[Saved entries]
##########

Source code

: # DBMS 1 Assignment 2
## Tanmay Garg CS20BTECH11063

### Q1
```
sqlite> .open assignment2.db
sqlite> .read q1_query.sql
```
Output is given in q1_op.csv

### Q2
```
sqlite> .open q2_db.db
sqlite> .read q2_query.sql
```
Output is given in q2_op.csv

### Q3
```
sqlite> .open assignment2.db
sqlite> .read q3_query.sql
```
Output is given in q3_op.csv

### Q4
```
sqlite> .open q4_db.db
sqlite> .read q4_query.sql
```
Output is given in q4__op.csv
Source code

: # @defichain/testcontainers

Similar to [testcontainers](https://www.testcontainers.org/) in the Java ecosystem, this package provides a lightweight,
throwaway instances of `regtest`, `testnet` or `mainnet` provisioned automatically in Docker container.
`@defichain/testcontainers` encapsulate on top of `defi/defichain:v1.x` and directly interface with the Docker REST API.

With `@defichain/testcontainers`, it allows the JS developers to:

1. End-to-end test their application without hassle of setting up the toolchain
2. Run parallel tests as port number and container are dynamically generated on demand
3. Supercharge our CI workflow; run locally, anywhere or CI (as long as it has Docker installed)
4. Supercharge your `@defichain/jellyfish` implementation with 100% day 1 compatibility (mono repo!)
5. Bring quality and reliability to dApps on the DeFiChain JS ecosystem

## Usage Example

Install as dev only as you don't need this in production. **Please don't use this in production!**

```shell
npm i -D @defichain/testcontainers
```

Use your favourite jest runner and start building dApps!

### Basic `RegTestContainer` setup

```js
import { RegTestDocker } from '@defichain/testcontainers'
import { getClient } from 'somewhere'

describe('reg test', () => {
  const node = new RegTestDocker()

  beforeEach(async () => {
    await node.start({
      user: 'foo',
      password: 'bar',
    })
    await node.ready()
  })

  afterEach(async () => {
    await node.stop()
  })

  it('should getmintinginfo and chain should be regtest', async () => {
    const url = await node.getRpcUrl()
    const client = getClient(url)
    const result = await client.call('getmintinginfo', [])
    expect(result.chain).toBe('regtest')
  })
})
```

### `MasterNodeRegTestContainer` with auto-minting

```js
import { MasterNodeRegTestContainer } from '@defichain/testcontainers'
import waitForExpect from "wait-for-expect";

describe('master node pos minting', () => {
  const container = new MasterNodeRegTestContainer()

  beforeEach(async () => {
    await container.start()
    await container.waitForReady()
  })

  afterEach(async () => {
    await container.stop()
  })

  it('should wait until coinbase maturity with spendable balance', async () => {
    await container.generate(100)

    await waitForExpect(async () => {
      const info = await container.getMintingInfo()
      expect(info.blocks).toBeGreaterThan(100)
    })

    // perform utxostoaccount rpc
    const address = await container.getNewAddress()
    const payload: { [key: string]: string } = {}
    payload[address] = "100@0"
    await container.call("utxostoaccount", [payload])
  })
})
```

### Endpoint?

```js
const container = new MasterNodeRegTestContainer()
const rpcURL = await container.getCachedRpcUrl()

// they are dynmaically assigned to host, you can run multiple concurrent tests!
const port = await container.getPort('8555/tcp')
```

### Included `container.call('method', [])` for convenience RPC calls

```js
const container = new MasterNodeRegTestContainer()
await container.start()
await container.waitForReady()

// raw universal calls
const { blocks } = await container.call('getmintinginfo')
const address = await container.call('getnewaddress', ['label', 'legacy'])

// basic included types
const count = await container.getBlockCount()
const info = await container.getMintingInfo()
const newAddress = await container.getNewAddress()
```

##########

* **WHAT YOU NEED TO DO**
All lines with the word "blocks" must be located in the data and copied.

* **EXERCISE RESPONSE**
      expect(info.blocks).toBeGreaterThan(100)
const { blocks } = await container.call('getmintinginfo')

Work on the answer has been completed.